» Dataset content:
+++

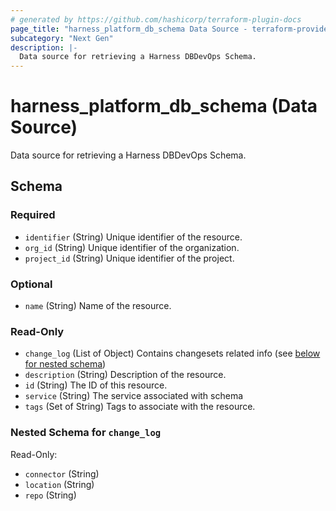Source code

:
```yaml
---
# generated by https://github.com/hashicorp/terraform-plugin-docs
page_title: "harness_platform_db_schema Data Source - terraform-provider-harness"
subcategory: "Next Gen"
description: |-
  Data source for retrieving a Harness DBDevOps Schema.
---
```


# harness_platform_db_schema (Data Source)

Data source for retrieving a Harness DBDevOps Schema.



<!-- schema generated by tfplugindocs -->
## Schema

### Required

- `identifier` (String) Unique identifier of the resource.
- `org_id` (String) Unique identifier of the organization.
- `project_id` (String) Unique identifier of the project.

### Optional

- `name` (String) Name of the resource.

### Read-Only

- `change_log` (List of Object) Contains changesets related info (see [below for nested schema](#nestedatt--change_log))
- `description` (String) Description of the resource.
- `id` (String) The ID of this resource.
- `service` (String) The service associated with schema
- `tags` (Set of String) Tags to associate with the resource.

<a id="nestedatt--change_log"></a>
### Nested Schema for `change_log`

Read-Only:

- `connector` (String)
- `location` (String)
- `repo` (String)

+++

» What the task asks: When a line in the data contains "Unique", return it as written.

» Task solution:
- `identifier` (String) Unique identifier of the resource.
- `org_id` (String) Unique identifier of the organization.
- `project_id` (String) Unique identifier of the project.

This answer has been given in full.